## WHAT NEEDS TO BE DONE
Give back exactly the lines from the one holding "- **而且，我可不會把這招浪費在酒桌上，它該用在…牌桌上。**" to the last line of the entries, both included, and nothing more.

INPUT DATA Start Marker

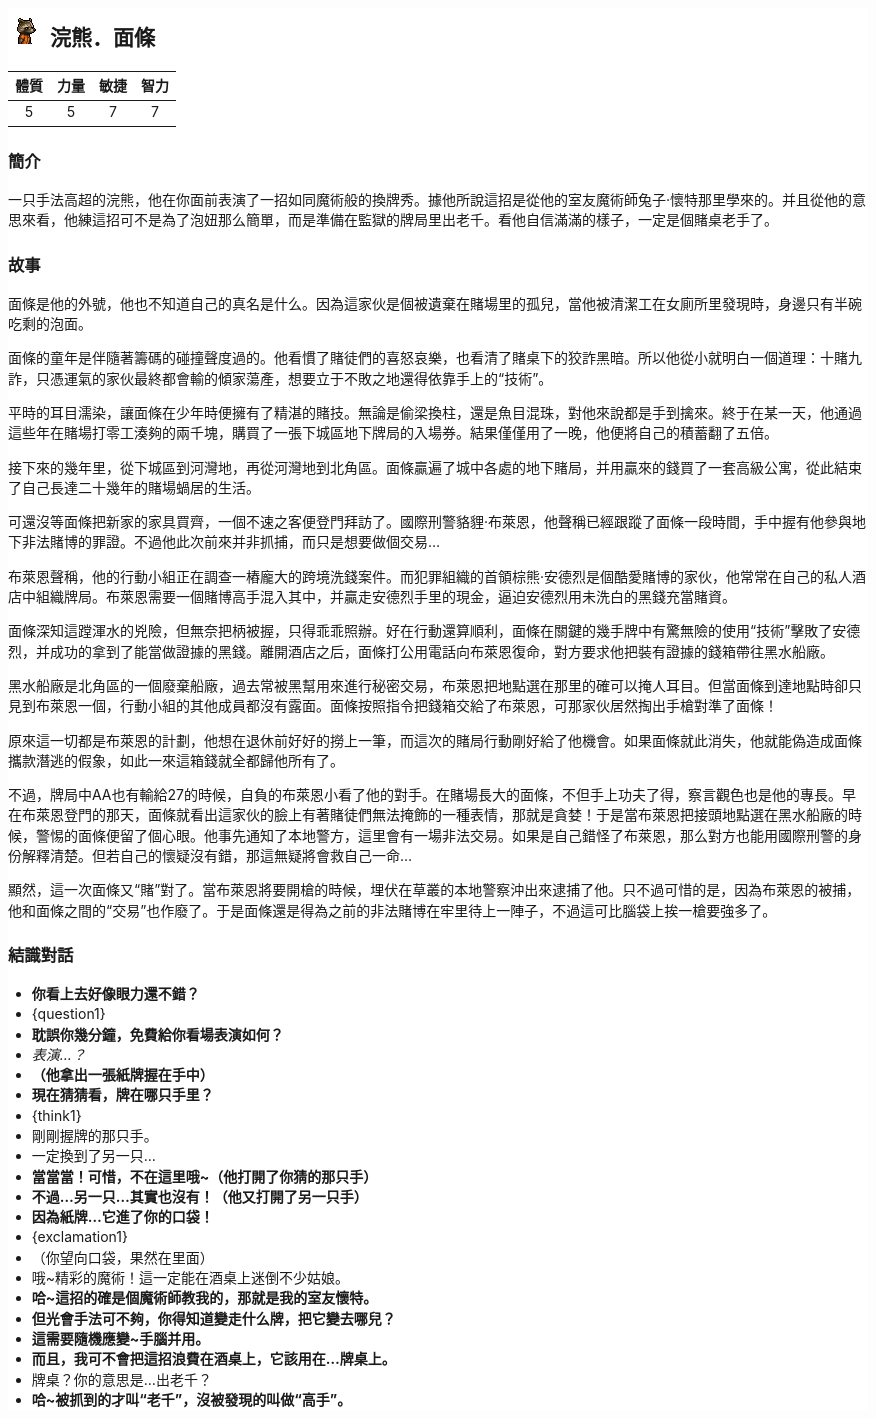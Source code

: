## ![img](images/Raccoon.png) 浣熊．面條

|體質|力量|敏捷|智力|
|:--:|:--:|:--:|:--:|
|5|5|7|7|

### 簡介

一只手法高超的浣熊，他在你面前表演了一招如同魔術般的換牌秀。據他所說這招是從他的室友魔術師兔子·懷特那里學來的。并且從他的意思來看，他練這招可不是為了泡妞那么簡單，而是準備在監獄的牌局里出老千。看他自信滿滿的樣子，一定是個賭桌老手了。

### 故事

面條是他的外號，他也不知道自己的真名是什么。因為這家伙是個被遺棄在賭場里的孤兒，當他被清潔工在女廁所里發現時，身邊只有半碗吃剩的泡面。

面條的童年是伴隨著籌碼的碰撞聲度過的。他看慣了賭徒們的喜怒哀樂，也看清了賭桌下的狡詐黑暗。所以他從小就明白一個道理：十賭九詐，只憑運氣的家伙最終都會輸的傾家蕩產，想要立于不敗之地還得依靠手上的“技術”。

平時的耳目濡染，讓面條在少年時便擁有了精湛的賭技。無論是偷梁換柱，還是魚目混珠，對他來說都是手到擒來。終于在某一天，他通過這些年在賭場打零工湊夠的兩千塊，購買了一張下城區地下牌局的入場券。結果僅僅用了一晚，他便將自己的積蓄翻了五倍。

接下來的幾年里，從下城區到河灣地，再從河灣地到北角區。面條贏遍了城中各處的地下賭局，并用贏來的錢買了一套高級公寓，從此結束了自己長達二十幾年的賭場蝸居的生活。

可還沒等面條把新家的家具買齊，一個不速之客便登門拜訪了。國際刑警貉貍·布萊恩，他聲稱已經跟蹤了面條一段時間，手中握有他參與地下非法賭博的罪證。不過他此次前來并非抓捕，而只是想要做個交易…

布萊恩聲稱，他的行動小組正在調查一樁龐大的跨境洗錢案件。而犯罪組織的首領棕熊·安德烈是個酷愛賭博的家伙，他常常在自己的私人酒店中組織牌局。布萊恩需要一個賭博高手混入其中，并贏走安德烈手里的現金，逼迫安德烈用未洗白的黑錢充當賭資。

面條深知這蹚渾水的兇險，但無奈把柄被握，只得乖乖照辦。好在行動還算順利，面條在關鍵的幾手牌中有驚無險的使用“技術”擊敗了安德烈，并成功的拿到了能當做證據的黑錢。離開酒店之后，面條打公用電話向布萊恩復命，對方要求他把裝有證據的錢箱帶往黑水船廠。

黑水船廠是北角區的一個廢棄船廠，過去常被黑幫用來進行秘密交易，布萊恩把地點選在那里的確可以掩人耳目。但當面條到達地點時卻只見到布萊恩一個，行動小組的其他成員都沒有露面。面條按照指令把錢箱交給了布萊恩，可那家伙居然掏出手槍對準了面條！

原來這一切都是布萊恩的計劃，他想在退休前好好的撈上一筆，而這次的賭局行動剛好給了他機會。如果面條就此消失，他就能偽造成面條攜款潛逃的假象，如此一來這箱錢就全都歸他所有了。

不過，牌局中AA也有輸給27的時候，自負的布萊恩小看了他的對手。在賭場長大的面條，不但手上功夫了得，察言觀色也是他的專長。早在布萊恩登門的那天，面條就看出這家伙的臉上有著賭徒們無法掩飾的一種表情，那就是貪婪！于是當布萊恩把接頭地點選在黑水船廠的時候，警惕的面條便留了個心眼。他事先通知了本地警方，這里會有一場非法交易。如果是自己錯怪了布萊恩，那么對方也能用國際刑警的身份解釋清楚。但若自己的懷疑沒有錯，那這無疑將會救自己一命…

顯然，這一次面條又“賭”對了。當布萊恩將要開槍的時候，埋伏在草叢的本地警察沖出來逮捕了他。只不過可惜的是，因為布萊恩的被捕，他和面條之間的“交易”也作廢了。于是面條還是得為之前的非法賭博在牢里待上一陣子，不過這可比腦袋上挨一槍要強多了。

### 結識對話

- **你看上去好像眼力還不錯？**
- {question1}
- **耽誤你幾分鐘，免費給你看場表演如何？**
- *表演…？*
- **（他拿出一張紙牌握在手中）**
- **現在猜猜看，牌在哪只手里？**
- {think1}
- 剛剛握牌的那只手。
- 一定換到了另一只…
- **當當當！可惜，不在這里哦\~（他打開了你猜的那只手）**
- **不過…另一只…其實也沒有！（他又打開了另一只手）**
- **因為紙牌…它進了你的口袋！**
- {exclamation1}
- （你望向口袋，果然在里面）
- 哦\~精彩的魔術！這一定能在酒桌上迷倒不少姑娘。
- **哈\~這招的確是個魔術師教我的，那就是我的室友懷特。**
- **但光會手法可不夠，你得知道變走什么牌，把它變去哪兒？**
- **這需要隨機應變\~手腦并用。**
- **而且，我可不會把這招浪費在酒桌上，它該用在…牌桌上。**
- 牌桌？你的意思是…出老千？
- **哈\~被抓到的才叫“老千”，沒被發現的叫做“高手”。**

INPUT DATA End Marker

## RESULT FOR THIS EXERCISE
- **而且，我可不會把這招浪費在酒桌上，它該用在…牌桌上。**
- 牌桌？你的意思是…出老千？
- **哈\~被抓到的才叫“老千”，沒被發現的叫做“高手”。**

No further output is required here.